Several states can claim Gwen Bristow including South Carolina, Louisiana, Connecticut, Mississippi, California and Alabama. Let's investigate.
She was born in Marion, South Carolina, on September 16, 1903. Her writing efforts seem to have begun with her reporting of junior high school events to a local newspaper. Since her father Louis Jordan Bristow was a Baptist minister, she began college at Anderson Bible College in that South Carolina town. After a year she transferred to Judson College, a very strict Baptist women's college in Marion, Alabama. Despite her dislike of the rules,, Bristow continued her artistic development. She directed and played men's roles in two plays, and in 1923 was voted "Most Original" by her junior class peers.
Upon graduating the following year, Bristow began working odd jobs so she could study journalism at Columbia University in New York City. She only spent a year in the Big Apple, however. Bristow worked a summer job at the New Orleans Times-Picayune and when the paper offered her a permanent post; she took it.

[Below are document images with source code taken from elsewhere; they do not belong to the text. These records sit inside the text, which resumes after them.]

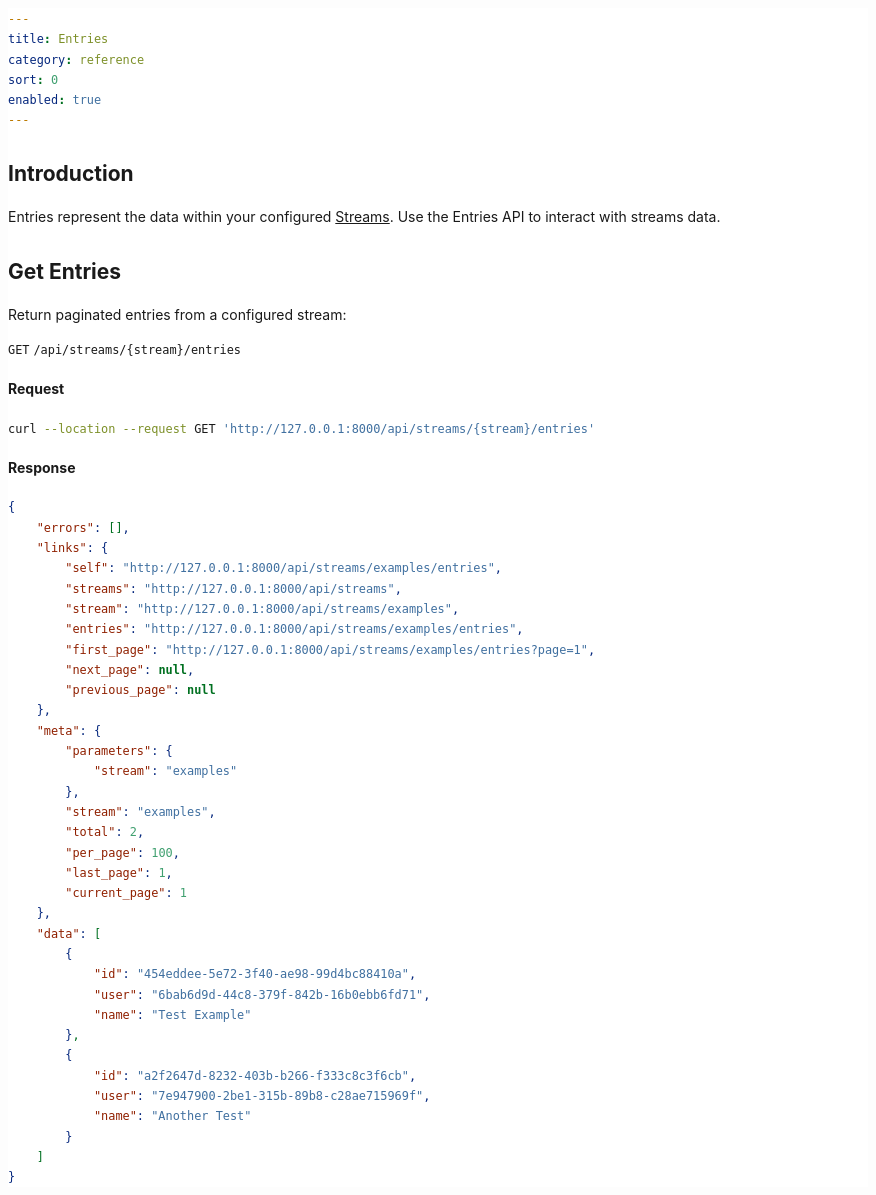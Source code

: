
 ```yaml
---
title: Entries
category: reference
sort: 0
enabled: true
---
```


## Introduction

Entries represent the data within your configured [Streams](#streams). Use the Entries API to interact with streams data.

## Get Entries

Return paginated entries from a configured stream:

`GET` `/api/streams/{stream}/entries`

#### Request

```bash
curl --location --request GET 'http://127.0.0.1:8000/api/streams/{stream}/entries'
```

#### Response

```json
{
    "errors": [],
    "links": {
        "self": "http://127.0.0.1:8000/api/streams/examples/entries",
        "streams": "http://127.0.0.1:8000/api/streams",
        "stream": "http://127.0.0.1:8000/api/streams/examples",
        "entries": "http://127.0.0.1:8000/api/streams/examples/entries",
        "first_page": "http://127.0.0.1:8000/api/streams/examples/entries?page=1",
        "next_page": null,
        "previous_page": null
    },
    "meta": {
        "parameters": {
            "stream": "examples"
        },
        "stream": "examples",
        "total": 2,
        "per_page": 100,
        "last_page": 1,
        "current_page": 1
    },
    "data": [
        {
            "id": "454eddee-5e72-3f40-ae98-99d4bc88410a",
            "user": "6bab6d9d-44c8-379f-842b-16b0ebb6fd71",
            "name": "Test Example"
        },
        {
            "id": "a2f2647d-8232-403b-b266-f333c8c3f6cb",
            "user": "7e947900-2be1-315b-89b8-c28ae715969f",
            "name": "Another Test"
        }
    ]
}
```
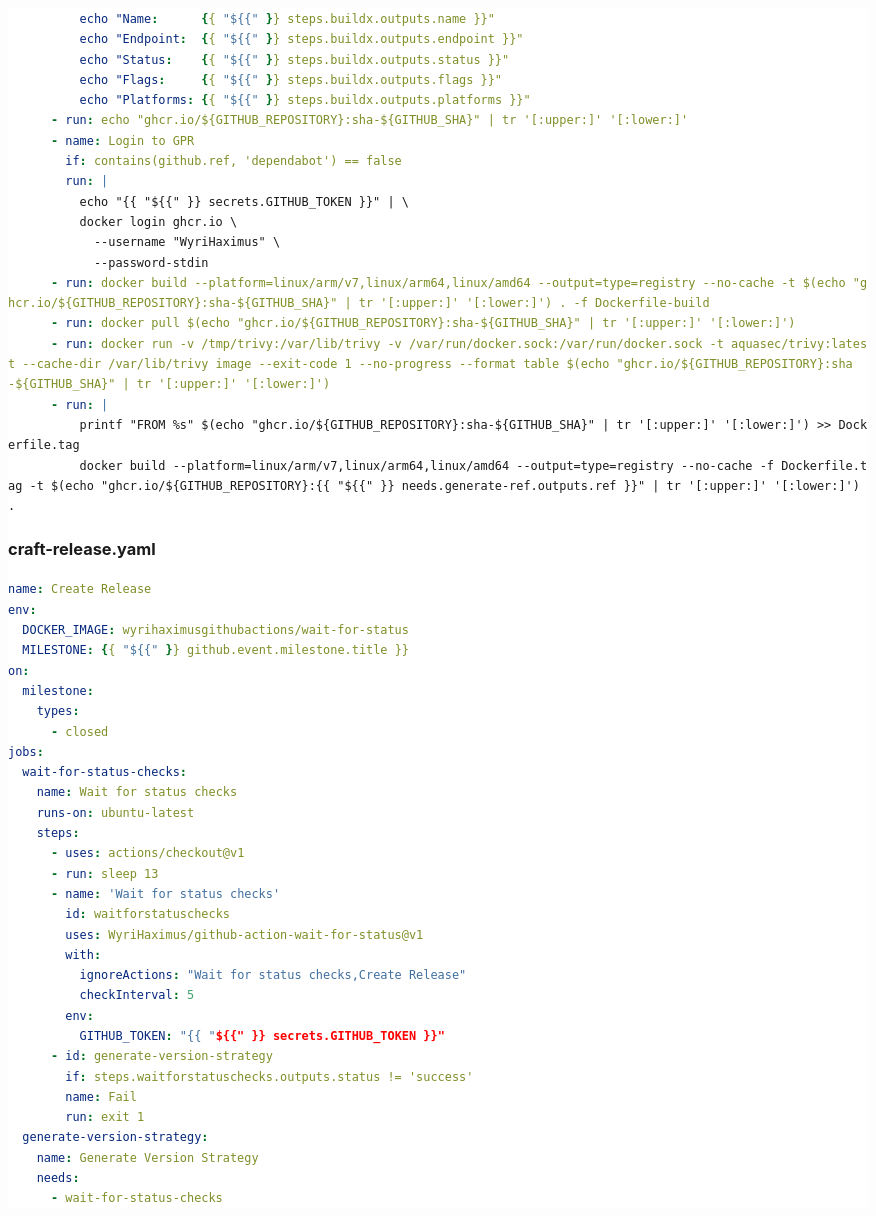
 ```yaml
          echo "Name:      {{ "${{" }} steps.buildx.outputs.name }}"
          echo "Endpoint:  {{ "${{" }} steps.buildx.outputs.endpoint }}"
          echo "Status:    {{ "${{" }} steps.buildx.outputs.status }}"
          echo "Flags:     {{ "${{" }} steps.buildx.outputs.flags }}"
          echo "Platforms: {{ "${{" }} steps.buildx.outputs.platforms }}"
      - run: echo "ghcr.io/${GITHUB_REPOSITORY}:sha-${GITHUB_SHA}" | tr '[:upper:]' '[:lower:]'
      - name: Login to GPR
        if: contains(github.ref, 'dependabot') == false
        run: |
          echo "{{ "${{" }} secrets.GITHUB_TOKEN }}" | \
          docker login ghcr.io \
            --username "WyriHaximus" \
            --password-stdin
      - run: docker build --platform=linux/arm/v7,linux/arm64,linux/amd64 --output=type=registry --no-cache -t $(echo "ghcr.io/${GITHUB_REPOSITORY}:sha-${GITHUB_SHA}" | tr '[:upper:]' '[:lower:]') . -f Dockerfile-build
      - run: docker pull $(echo "ghcr.io/${GITHUB_REPOSITORY}:sha-${GITHUB_SHA}" | tr '[:upper:]' '[:lower:]')
      - run: docker run -v /tmp/trivy:/var/lib/trivy -v /var/run/docker.sock:/var/run/docker.sock -t aquasec/trivy:latest --cache-dir /var/lib/trivy image --exit-code 1 --no-progress --format table $(echo "ghcr.io/${GITHUB_REPOSITORY}:sha-${GITHUB_SHA}" | tr '[:upper:]' '[:lower:]')
      - run: |
          printf "FROM %s" $(echo "ghcr.io/${GITHUB_REPOSITORY}:sha-${GITHUB_SHA}" | tr '[:upper:]' '[:lower:]') >> Dockerfile.tag
          docker build --platform=linux/arm/v7,linux/arm64,linux/amd64 --output=type=registry --no-cache -f Dockerfile.tag -t $(echo "ghcr.io/${GITHUB_REPOSITORY}:{{ "${{" }} needs.generate-ref.outputs.ref }}" | tr '[:upper:]' '[:lower:]') .
```

### craft-release.yaml

```yaml
name: Create Release
env:
  DOCKER_IMAGE: wyrihaximusgithubactions/wait-for-status
  MILESTONE: {{ "${{" }} github.event.milestone.title }}
on:
  milestone:
    types:
      - closed
jobs:
  wait-for-status-checks:
    name: Wait for status checks
    runs-on: ubuntu-latest
    steps:
      - uses: actions/checkout@v1
      - run: sleep 13
      - name: 'Wait for status checks'
        id: waitforstatuschecks
        uses: WyriHaximus/github-action-wait-for-status@v1
        with:
          ignoreActions: "Wait for status checks,Create Release"
          checkInterval: 5
        env:
          GITHUB_TOKEN: "{{ "${{" }} secrets.GITHUB_TOKEN }}"
      - id: generate-version-strategy
        if: steps.waitforstatuschecks.outputs.status != 'success'
        name: Fail
        run: exit 1
  generate-version-strategy:
    name: Generate Version Strategy
    needs:
      - wait-for-status-checks
```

At first she lived with her parents on the grounds of Southern Baptist Hospital, where her father had become Superintendent.
Bristow spent much of the 1920's covering a range of events for the newspaper, including crimes and the great flood of 1927. She also wrote obituaries of prominent people and interviewed actors visiting the city. She also wrote poetry during this period and in 1926 published a small collection, The Alien and Other Poems.
While covering a murder trial Bristow met fellow journalist Bruce Manning, and they eloped on January 14, 1929, to avoid objections from her Baptist family to Manning's Catholicism. They moved into an apartment on 627 Ursuline Street in the French Quarter.
The couple soon collaborated on a novel, The Invisible Host, published by the Mystery League in 1930. From 1930 until 1933 the League published 30 hardcover mysteries that were inexpensive but featured striking Art Deco covers. The early titles--The Invisible Host was sixth in the series--sold for a quarter. I presume that because of the Great Depression the publisher folded after issuing only one title in 1933.
The plot of the book will be familiar to anyone who's read Agatha Christie's And Then There Were None or seen any of the film versions. Eight people known to each other receive anonymous invitations to attend dinner at a New Orleans penthouse. As the unseen host informs them over radio, the place is booby-trapped, and they will all die before morning. Complications ensue.
The Invisible Host was soon adapted into a Broadway play called The Ninth Guest by prolific playwright Owen Davis. A 1934 film adaptation used the same title as the play. Christie is presumed not to have read or seen these materials before writing her famous novel, which was published in November 1939.
For the next two years Bristow and Manning continued writing together and produced three more books: The Gutenberg Murders (1931), The Mardi Gras Murders (1932) and Two and Two Make Twenty-Two (1932). After these four collaborations their writing careers diverged when they moved to Hollywood in 1934.
Manning published one novel, Party Wire, in 1935, and then began working as a screenwriter, director and producer until 1957. He died in 1965. Bristow also wrote some novels on her own, couldn't find a publisher and destroyed the manuscripts. Then she began writing the first of what became three popular Louisiana plantation novels: Deep Summer (1937), The Handsome Road (1938), and This Side of Glory (1940). These works follow two families over several generations.
Bristow published several more novels before her death in 1980. She also published two memoirs, Gwen Bristow, A Self-Portrait (1941) and From Pigtails to Wedding Bells (1977). I wonder if she covers any of her time at Judson in either of those books.
Some Further Reading, etc.
Bristow, Gwen. Papers. South Caroliniana Library, University of South Carolina, Columbia.
Dean, Lauren. “Gwen Bristow: Best Selling Author 1903-1980,” New Orleans Historical, accessed July 31, 2020, https://neworleanshistorical.org/items/show/558
Lowry, Julia B. “Carolina’s Gwen Bristow Finds She’s Obliged to Write!” Columbia State Magazine, November 5, 1950, pp. 6–7.
MacNebb, Betty L. “Gwen Bristow: Carolina’s Best Seller.” South Carolina Magazine 12 (July 1949): 8, 10.
Theriot, Billie J. “Gwen Bristow: A Biography with Criticism of Her Plantation Trilogy.” Ph.D. diss., Louisiana State University, 1994.